Maybe because he didn't race at two and isn't a Classic winner, Baaeed is somehow not afforded the level of adulation deserving of a horse of his calibre, which is a shame, because let's face it, he's bloody brilliant. Naturally he is most often compared to two previous winners of the International in his own sire Sea The Stars, for whom it was one of six consecutive Group 1 wins in 2009, starting with the 2,000 Guineas and ending with the Arc, and Frankel, who brought York to a standstill a decade ago with his seven-length victory.

The debate will rage endlessly among racing folk as it which of those two greats was the greatest, but it doesn't really matter. What is more important is that both Sea The Stars and Frankel have gone on to be important sires in their own right, with their offspring lighting up racecourses around the world, just as Baaeed and Alpinista did last week at York.

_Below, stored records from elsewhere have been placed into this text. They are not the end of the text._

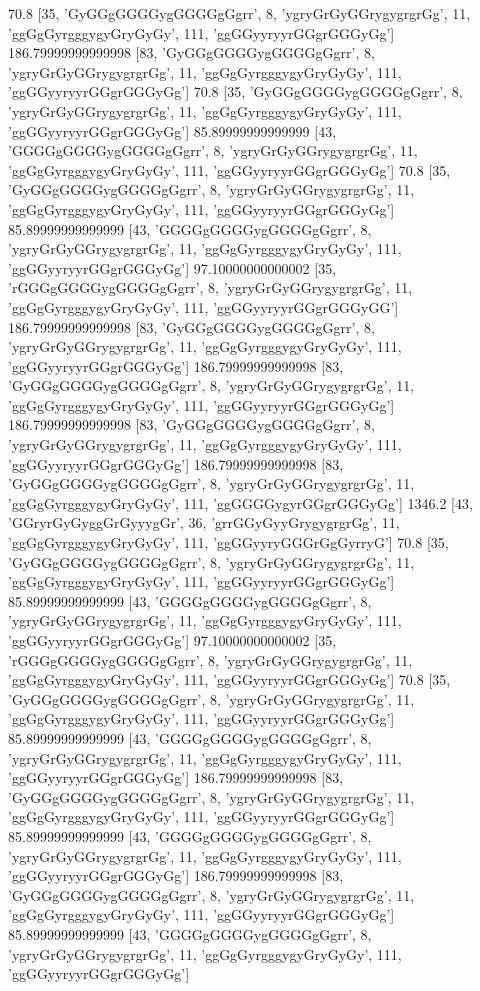 70.8 [35, 'GyGGgGGGGygGGGGgGgrr', 8, 'ygryGrGyGGrygygrgrGg', 11, 'ggGgGyrgggygyGryGyGy', 111, 'ggGGyyryyrGGgrGGGyGg']
186.79999999999998 [83, 'GyGGgGGGGygGGGGgGgrr', 8, 'ygryGrGyGGrygygrgrGg', 11, 'ggGgGyrgggygyGryGyGy', 111, 'ggGGyyryyrGGgrGGGyGg']
70.8 [35, 'GyGGgGGGGygGGGGgGgrr', 8, 'ygryGrGyGGrygygrgrGg', 11, 'ggGgGyrgggygyGryGyGy', 111, 'ggGGyyryyrGGgrGGGyGg']
85.89999999999999 [43, 'GGGGgGGGGygGGGGgGgrr', 8, 'ygryGrGyGGrygygrgrGg', 11, 'ggGgGyrgggygyGryGyGy', 111, 'ggGGyyryyrGGgrGGGyGg']
70.8 [35, 'GyGGgGGGGygGGGGgGgrr', 8, 'ygryGrGyGGrygygrgrGg', 11, 'ggGgGyrgggygyGryGyGy', 111, 'ggGGyyryyrGGgrGGGyGg']
85.89999999999999 [43, 'GGGGgGGGGygGGGGgGgrr', 8, 'ygryGrGyGGrygygrgrGg', 11, 'ggGgGyrgggygyGryGyGy', 111, 'ggGGyyryyrGGgrGGGyGg']
97.10000000000002 [35, 'rGGGgGGGGygGGGGgGgrr', 8, 'ygryGrGyGGrygygrgrGg', 11, 'ggGgGyrgggygyGryGyGy', 111, 'ggGGyyryyrGGgrGGGyGG']
186.79999999999998 [83, 'GyGGgGGGGygGGGGgGgrr', 8, 'ygryGrGyGGrygygrgrGg', 11, 'ggGgGyrgggygyGryGyGy', 111, 'ggGGyyryyrGGgrGGGyGg']
186.79999999999998 [83, 'GyGGgGGGGygGGGGgGgrr', 8, 'ygryGrGyGGrygygrgrGg', 11, 'ggGgGyrgggygyGryGyGy', 111, 'ggGGyyryyrGGgrGGGyGg']
186.79999999999998 [83, 'GyGGgGGGGygGGGGgGgrr', 8, 'ygryGrGyGGrygygrgrGg', 11, 'ggGgGyrgggygyGryGyGy', 111, 'ggGGyyryyrGGgrGGGyGg']
186.79999999999998 [83, 'GyGGgGGGGygGGGGgGgrr', 8, 'ygryGrGyGGrygygrgrGg', 11, 'ggGgGyrgggygyGryGyGy', 111, 'ggGGGGygyrGGgrGGGyGg']
1346.2 [43, 'GGryrGyGyggGrGyyygGr', 36, 'grrGGyGyyGrygygrgrGg', 11, 'ggGgGyrgggygyGryGyGy', 111, 'ggGGyyryGGGrGgGyrryG']
70.8 [35, 'GyGGgGGGGygGGGGgGgrr', 8, 'ygryGrGyGGrygygrgrGg', 11, 'ggGgGyrgggygyGryGyGy', 111, 'ggGGyyryyrGGgrGGGyGg']
85.89999999999999 [43, 'GGGGgGGGGygGGGGgGgrr', 8, 'ygryGrGyGGrygygrgrGg', 11, 'ggGgGyrgggygyGryGyGy', 111, 'ggGGyyryyrGGgrGGGyGg']
97.10000000000002 [35, 'rGGGgGGGGygGGGGgGgrr', 8, 'ygryGrGyGGrygygrgrGg', 11, 'ggGgGyrgggygyGryGyGy', 111, 'ggGGyyryyrGGgrGGGyGg']
70.8 [35, 'GyGGgGGGGygGGGGgGgrr', 8, 'ygryGrGyGGrygygrgrGg', 11, 'ggGgGyrgggygyGryGyGy', 111, 'ggGGyyryyrGGgrGGGyGg']
85.89999999999999 [43, 'GGGGgGGGGygGGGGgGgrr', 8, 'ygryGrGyGGrygygrgrGg', 11, 'ggGgGyrgggygyGryGyGy', 111, 'ggGGyyryyrGGgrGGGyGg']
186.79999999999998 [83, 'GyGGgGGGGygGGGGgGgrr', 8, 'ygryGrGyGGrygygrgrGg', 11, 'ggGgGyrgggygyGryGyGy', 111, 'ggGGyyryyrGGgrGGGyGg']
85.89999999999999 [43, 'GGGGgGGGGygGGGGgGgrr', 8, 'ygryGrGyGGrygygrgrGg', 11, 'ggGgGyrgggygyGryGyGy', 111, 'ggGGyyryyrGGgrGGGyGg']
186.79999999999998 [83, 'GyGGgGGGGygGGGGgGgrr', 8, 'ygryGrGyGGrygygrgrGg', 11, 'ggGgGyrgggygyGryGyGy', 111, 'ggGGyyryyrGGgrGGGyGg']
85.89999999999999 [43, 'GGGGgGGGGygGGGGgGgrr', 8, 'ygryGrGyGGrygygrgrGg', 11, 'ggGgGyrgggygyGryGyGy', 111, 'ggGGyyryyrGGgrGGGyGg']
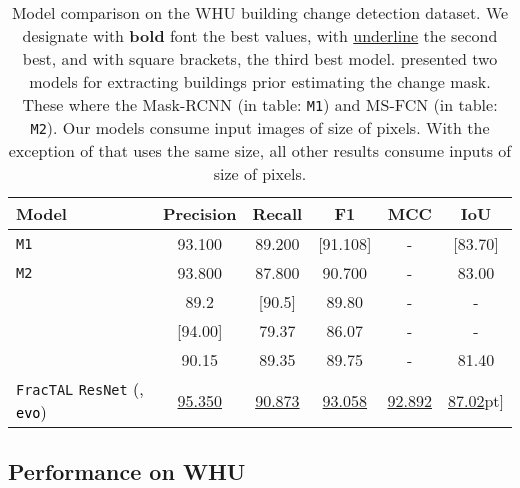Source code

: \documentclass[times, 5p]{elsarticle}
\def \FracTAL {\texttt{FracTAL} }
\begin{document}
\begin{table*}
\footnotesize
\caption{Model comparison on the WHU building change detection dataset.  
We designate with \textbf{bold} font the best values,  with \underline{underline} the second best, and with square brackets,  the third best model. \cite{rs11111343} presented two models for extracting buildings prior estimating the change mask. These where the Mask-RCNN (in table: \texttt{M1}) and MS-FCN (in table: \texttt{M2}). Our models consume input images of  size of  pixels. With the exception of \cite{liu2019building} that uses the same size, all other results consume  inputs of size of  pixels. }
\label{whu_ceecnet_vs_resuneta_comparison}
\begin{center}
\begin{tabular}{|l |c|c|c|c|c| }
\hline
Model & Precision & Recall & F1 & MCC & IoU \\\hline
\cite{rs11111343} \texttt{M1} & 93.100 & 89.200 & [91.108] & - & [83.70] \\ 
\cite{rs11111343} \texttt{M2} & 93.800 & 87.800 & 90.700 & - & 83.00 \\
\cite{chen2020dasnet}   & 89.2 & [90.5] & 89.80 &- & - \\ 
\cite{Cao_2020}   & [94.00] & 79.37 & 86.07 & - & -  \\
\cite{liu2019building}  & 90.15 & 89.35 & 89.75 & - & 81.40
\\\hline\hline 
\FracTAL \texttt{ResNet} \textcolor{black}{(, \texttt{evo})}     & \underline{95.350} & \underline{90.873} &  \underline{93.058} &  \underline{92.892}  & \underline{87.02}\2pt]
\hline
\end{tabular}
\end{center}
\end{table*}



\subsection{Performance on WHU}
\label{whu_performance_section}
\end{document}
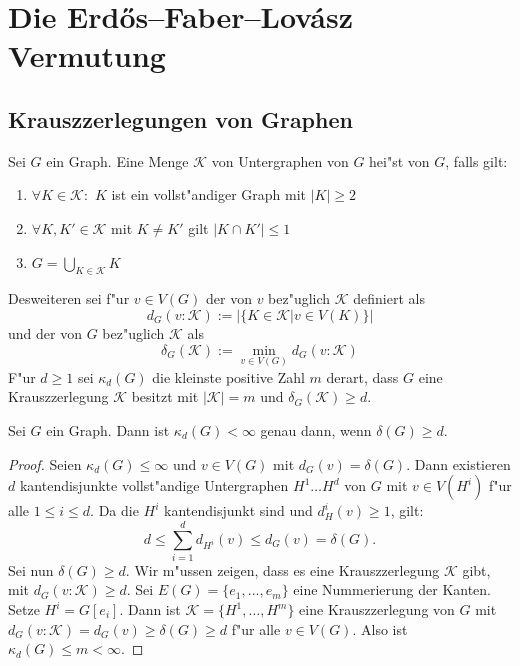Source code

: \section{Die Erd\H{o}s--Faber--Lov\'asz Vermutung}
\label{sec:EFL-Vermutung}


\subsection{Krauszzerlegungen von Graphen}
\label{ssec:Krauszzerlegung}
\begin{definition}
    \label{def:Krauszzerlegung}
    Sei $G$ ein Graph. Eine Menge $\mathcal K$ von Untergraphen von $G$ hei"st  von $G$, falls gilt:
    \begin{enumerate}[label=(\roman*)]
        \item $\forall K \in \mathcal K:$ $K$ ist ein vollst"andiger Graph mit $|K| \geq 2$
        \item $\forall K, K'\in \mathcal K$ mit $K\neq K'$ gilt $|K\cap K'| \leq 1$
        \item $G=\bigcup\limits_{K\in \mathcal K}K$
    \end{enumerate}
    Desweiteren sei f"ur $v\in V(G)$ der  von $v$ bez"uglich $\mathcal K$ definiert als $$d_G(v:\mathcal K) := |\{ K\in\mathcal K| v \in V(K)\}|$$ und der  von $G$ bez"uglich $\mathcal K$ als $$\delta_G(\mathcal K) := \min\limits_{v\in V(G)}d_G(v:\mathcal K)$$ 
    F"ur $d \geq 1$ sei $\kappa_d(G)$ die kleinste positive Zahl $m$ derart, dass $G$ eine Krauszzerlegung $\mathcal K$ besitzt mit $|\mathcal K| = m$ und $\delta_G(\mathcal K) \geq d$.
\end{definition}

\begin{lemma}
  Sei $G$ ein Graph. Dann ist $\kappa_d(G) < \infty$ genau dann, wenn $\delta(G) \geq d$.
  \label{lm:krauszexistenz}
\end{lemma}

\begin{proof}
  Seien $\kappa_d(G) \leq\infty$ und $v\in V(G)$ mit $d_{G}(v) = \delta(G)$. Dann existieren $d$ kantendisjunkte vollst"andige Untergraphen $H^{1}\dots H^{d}$ von $G$ mit $v\in V(H^{i})$ f"ur alle $1\leq i \leq d$. Da die $H^{i}$ kantendisjunkt sind und $d_H^{i}(v)\geq1$, gilt: 
  \[
    d \leq \sum\limits_{i=1}^{d} d_{H^{i}}(v) \leq d_G(v) = \delta(G). 
  \]
  Sei nun $\delta(G) \geq d$. Wir m"ussen zeigen, dass es eine Krauszzerlegung $\mathcal{K}$ gibt, mit $d_{G}(v:\mathcal{K}) \geq d$. Sei $E(G)= \{e_1,\dots, e_{m}\}$ eine Nummerierung der Kanten. Setze $H^{i}= G[e_i]$. Dann ist $\mathcal{K} = \{H^{1},\dots, H^{m}\}$ eine Krauszzerlegung von $G$ mit $d_{G}(v:\mathcal{K}) = d_{G}(v) \geq \delta(G) \geq d$ f"ur alle $v\in V(G)$. Also ist $\kappa_d(G)\leq m <\infty$.

\end{proof}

And in the case of those two most recent Group 1 winners, equally important is that they both represent families which have been the cornerstone of their respective breeders' empires for generations. From Sheikh Hamdan's purchase of Height Of Fashion (Fr) from the Queen in 1982 stems Baaeed, while the purchase of Alpinista's fourth dam Alruccaba (Ire) in 1985 by Kirsten Rausing and Sonia Rogers from the Aga Khan has resulted in an impressive dynasty being assembled largely, but by no means solely, at Rausing's Lanwades Stud. Alpinista's run of success is all the more special to those who enjoy the continuity of the great families for it being the centenary of the Aga Khan Studs, an operation which owes much of its own success to her tenth dam, one of the greatest greys of all time, Mumtaz Mahal (GB), who was born 101 years ago and still exerts such influence over the breed.

Trevaunance at the Double

On the subject of anniversaries, the 60th year of Moyglare Stud continues to be marked with great success on the track. As well as an Irish 1,000 Guineas victory for Homeless Songs (Ire) (Frankel {GB}), and racing the top stayer in Europe, homebred Kyprios (Ire) (Galileo {Ire}), in partnership with Coolmore, Eva-Maria Bucher-Haefner's operation celebrated back-to-back group wins for Trevaunance (Ire) in the G2 Prix de la Nonette. Trained by Jessica Harrington, the daughter of Muhaarar (GB) had previously won the G3 Prix de Psyche at Deauville's opening meeting 18 days earlier.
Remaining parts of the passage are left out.